Another area of concern is the treatment of investment and savings. Previous reforms have removed or limited tax credits on investments in mutual funds, IPOs, and life insurance. It is important to restore these credits to encourage long-term savings and channel capital into productive sectors. At a time when attracting private investment is crucial, disincentivizing savings does little to help the broader economy.
The issue also extends to indirect taxation. Businesses often face input tax disallowances and complex refund mechanisms that lock up working capital. Sectors like pharmaceuticals and telecom continue to struggle with the removal of zero-rating and the imposition of duties on essential imports. These decisions may provide short-term revenue gains, but they increase operational costs and reduce affordability for end consumers. So, restoring zero-rated regimes and rationalizing tax rates to regional averages will support both business viability and consumer access.

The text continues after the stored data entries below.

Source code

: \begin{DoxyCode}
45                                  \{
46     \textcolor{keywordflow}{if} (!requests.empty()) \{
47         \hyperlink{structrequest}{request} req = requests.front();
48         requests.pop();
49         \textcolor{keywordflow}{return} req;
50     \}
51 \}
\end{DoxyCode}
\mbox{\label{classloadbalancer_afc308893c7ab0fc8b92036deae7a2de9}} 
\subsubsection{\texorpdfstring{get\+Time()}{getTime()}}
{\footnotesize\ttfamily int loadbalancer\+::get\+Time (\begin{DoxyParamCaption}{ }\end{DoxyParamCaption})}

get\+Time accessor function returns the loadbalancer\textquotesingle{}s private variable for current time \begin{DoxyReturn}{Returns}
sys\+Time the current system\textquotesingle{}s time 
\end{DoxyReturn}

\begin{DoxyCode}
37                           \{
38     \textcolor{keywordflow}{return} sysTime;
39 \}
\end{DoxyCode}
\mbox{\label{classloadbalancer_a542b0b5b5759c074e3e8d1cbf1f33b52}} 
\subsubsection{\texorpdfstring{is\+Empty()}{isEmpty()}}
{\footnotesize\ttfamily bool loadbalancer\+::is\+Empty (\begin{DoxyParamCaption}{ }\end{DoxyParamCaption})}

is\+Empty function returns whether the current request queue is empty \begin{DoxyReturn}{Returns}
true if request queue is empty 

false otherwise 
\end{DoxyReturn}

From a policy perspective, broadening the tax base is a more sustainable approach. Sectors like services, retail, and real estate remain significantly undertaxed compared to their contribution to GDP. Bringing these sectors into the formal net would reduce the pressure on compliant segments and improve overall revenue collection. In the digital age, there is a need to focus on technology and data integration to identify potential taxpayers and enforce compliance. This will require digitizing tax return filings, publishing import data to curb under-invoicing, and introducing a track and trace system to control smuggling in tobacco and other industries.
Another key recommendation is to simplify processes for taxpayers. This includes removing outdated exemptions, allowing fair deductions for health, education, and housing expenses, and rationalizing the taxation of employer contributions to provident funds. These changes would reduce friction for taxpayers and increase the perception of fairness.
Ultimately, Pakistan’s economic revival depends on creating a tax environment that encourages compliance, investment, and formalization. Continuously taxing the same pool of registered individuals and businesses not only limits revenue growth but also creates a negative cycle of avoidance and disengagement. Widening the net, simplifying procedures, and reducing the cost of compliance can rebuild trust and incentivize participation.
The path to economic revival lies not in squeezing those already in the system, but in designing a tax structure that is equitable, growth-oriented, and broad-based. The government’s upcoming budget is an opportunity to correct course, and it should not be missed.